第60話 Go Back In Time(時を遡る) 7
(ようやく目当ての雲行きにお目にかかれそうだ。2ヶ月程経ったのか……。これも子供達の為、やむを得まいな……。)
ワンドルは別の時代、現世と同じ時節。フリップグロスの市場と巨人の槍を行き来しながら、その時を待っていたのだった。
グアムスタンの雲は、薄紫色に変わってきている。
巨人の槍近くで野営を続け、ようやく日の目を見る格好だ。
(ガムが語っていた通り、薄紫色は正しいようだ。)
激しい雷鳴が轟き、稲光は巨人の槍の長い影を麓方向に伸ばしている。
まもなく雨が降り始め、雲は薄紫色に染まる。雷鳴は一層激しくなり稲光はバリスタン山を照らし出す。
テントの中から巨人の槍を注視しているワンドル。
一方、現世の時代でも、ミランダとガムがその時を待っていた。
「ミランダ様。巨人の槍は光を
「多分、グアムスタンからの稲光が巨人の槍に届くんだわ。見届けましょうガム。」
まもなくすると、激しい雷鳴が轟き、稲光は巨人の槍を照らし出した。雲の色の薄紫色が徐々に広がってきていた。
「まもなくだと思いますミランダ様。」
目が眩む程の光で、二人は顔を伏せてしまう。
その時、巨人の槍にまで届いた稲光は、岩全体に広がり吸収されると、輝きを纏った美しい表情を見せていた。
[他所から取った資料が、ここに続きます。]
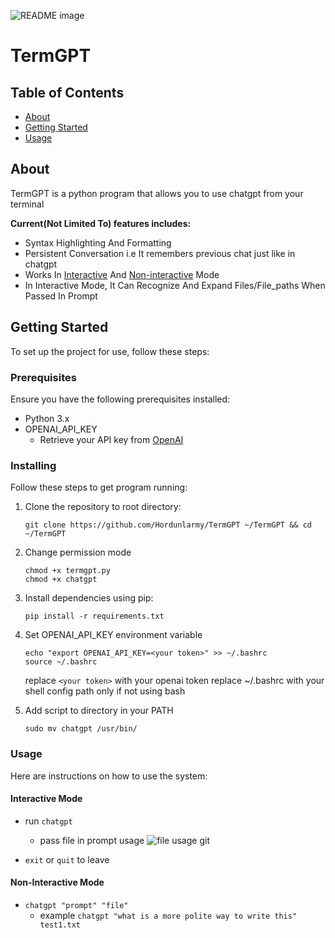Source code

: <picture> <source media="(prefers-color-scheme: dark)" srcset="https://i.imgur.com/6IyfFHr.png"> <source media="(prefers-color-scheme: light)" srcset="https://i.imgur.com/6IyfFHr.png"> <img alt="README image" src="https://i.imgur.com/6IyfFHr.png"> </picture>

# TermGPT

## Table of Contents

- [About](#about)
- [Getting Started](#getting_started)
- [Usage](#usage)

## About <a name = "about"></a>

TermGPT is a python program that allows you to use chatgpt from your terminal

**Current(Not Limited To) features includes:**
- Syntax Highlighting And Formatting
- Persistent Conversation i.e It remembers previous chat just like in chatgpt
- Works In [Interactive](#interactive) And [Non-interactive](#non-interactive) Mode
- In Interactive Mode, It Can Recognize And Expand Files/File_paths When Passed In Prompt


## Getting Started <a name = "getting_started"></a>

To set up the project for use, follow these steps:

### Prerequisites

Ensure you have the following prerequisites installed:

- Python 3.x
- OPENAI_API_KEY
  - Retrieve your API key from [OpenAI](https://platform.openai.com/account/api-keys)


### Installing

Follow these steps to get program running:

1. Clone the repository to root directory:
   ```
   git clone https://github.com/Hordunlarmy/TermGPT ~/TermGPT && cd ~/TermGPT
   ```

2. Change permission mode
    ```
    chmod +x termgpt.py
    chmod +x chatgpt
    ```

3. Install dependencies using pip:
   ```
   pip install -r requirements.txt
   ```

4. Set OPENAI_API_KEY environment variable
    ```
    echo "export OPENAI_API_KEY=<your token>" >> ~/.bashrc
    source ~/.bashrc

    ```
    replace ```<your token>``` with your openai token
    replace ~/.bashrc with your shell config path only if not using bash

5. Add script to directory in your PATH
    ```
    sudo mv chatgpt /usr/bin/
    ```
 
### Usage <a name = "usage"></a>

Here are instructions on how to use the system:

#### Interactive Mode <a name = "interactive"></a>

* run ```chatgpt``` 
  * pass file in prompt usage
  ![file usage git](https://i.imgur.com/9sOR7rX.gif)

* ```exit``` or ```quit``` to leave

#### Non-Interactive Mode <a name = "non-interactive"></a>

* ```chatgpt "prompt" "file"```
  * example ```chatgpt "what is a more polite way to write this" test1.txt```
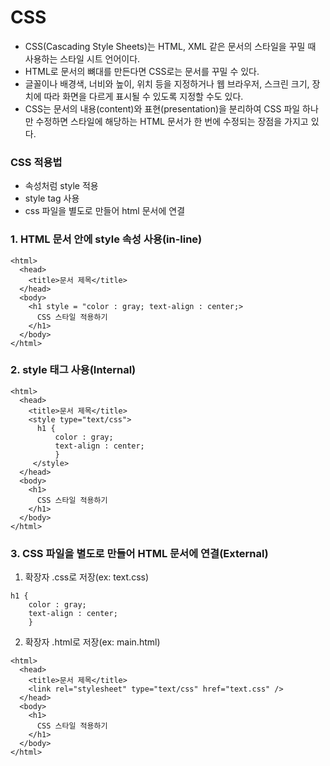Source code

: # CSS
- CSS(Cascading Style Sheets)는 HTML, XML 같은 문서의 스타일을 꾸밀 때 사용하는 스타일 시트 언어이다.
- HTML로 문서의 뼈대를 만든다면 CSS로는 문서를 꾸밀 수 있다.
- 글꼴이나 배경색, 너비와 높이, 위치 등을 지정하거나 웹 브라우저, 스크린 크기, 장치에 따라 화면을 다르게 표시될 수 있도록 지정할 수도 있다.
- CSS는 문서의 내용(content)와 표현(presentation)을 분리하여 CSS 파일 하나만 수정하면 스타일에 해당하는 HTML 문서가 한 번에 수정되는 장점을 가지고 있다.

### CSS 적용법
- 속성처럼 style 적용
- style tag 사용
- css 파일을 별도로 만들어 html 문서에 연결

### 1. HTML 문서 안에 style 속성 사용(in-line)
```
<html>
  <head>
    <title>문서 제목</title>
  </head>
  <body>
    <h1 style = "color : gray; text-align : center;>
      CSS 스타일 적용하기
    </h1>
  </body>
</html>
```

### 2. style 태그 사용(Internal)
```
<html>
  <head>
    <title>문서 제목</title>
    <style type="text/css">
      h1 {
          color : gray;
          text-align : center;
          }
     </style>
  </head>
  <body>
    <h1>
      CSS 스타일 적용하기
    </h1>
  </body>
</html>
```

### 3. CSS 파일을 별도로 만들어 HTML 문서에 연결(External)
1. 확장자 .css로 저장(ex: text.css)
```
h1 {
    color : gray;
    text-align : center;
    }
```
2. 확장자 .html로 저장(ex: main.html)
```
<html>
  <head>
    <title>문서 제목</title>
    <link rel="stylesheet" type="text/css" href="text.css" />
  </head>
  <body>
    <h1>
      CSS 스타일 적용하기
    </h1>
  </body>
</html>
```
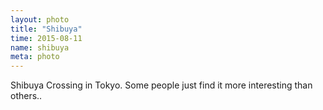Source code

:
 ```yaml
---
layout: photo
title: "Shibuya"
time: 2015-08-11
name: shibuya
meta: photo
---
```


Shibuya Crossing in Tokyo. Some people just find it more interesting than others..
「ガム!巨人の槍が輝いている。稲光を吸収した。さぁ近づきましょう。」
巨人の槍に恐る恐る近づく二人。
輝く岩は二人をシルエットに変え、依然としてその姿は変わらずにいた。
「ミランダ様。」
「ええ。ワンドルの意識を感じてみましょう。」
二人は巨人の槍に触れながら、最大限のリンクで探り始めた。
一方のワンドルも同様にして現世を探った。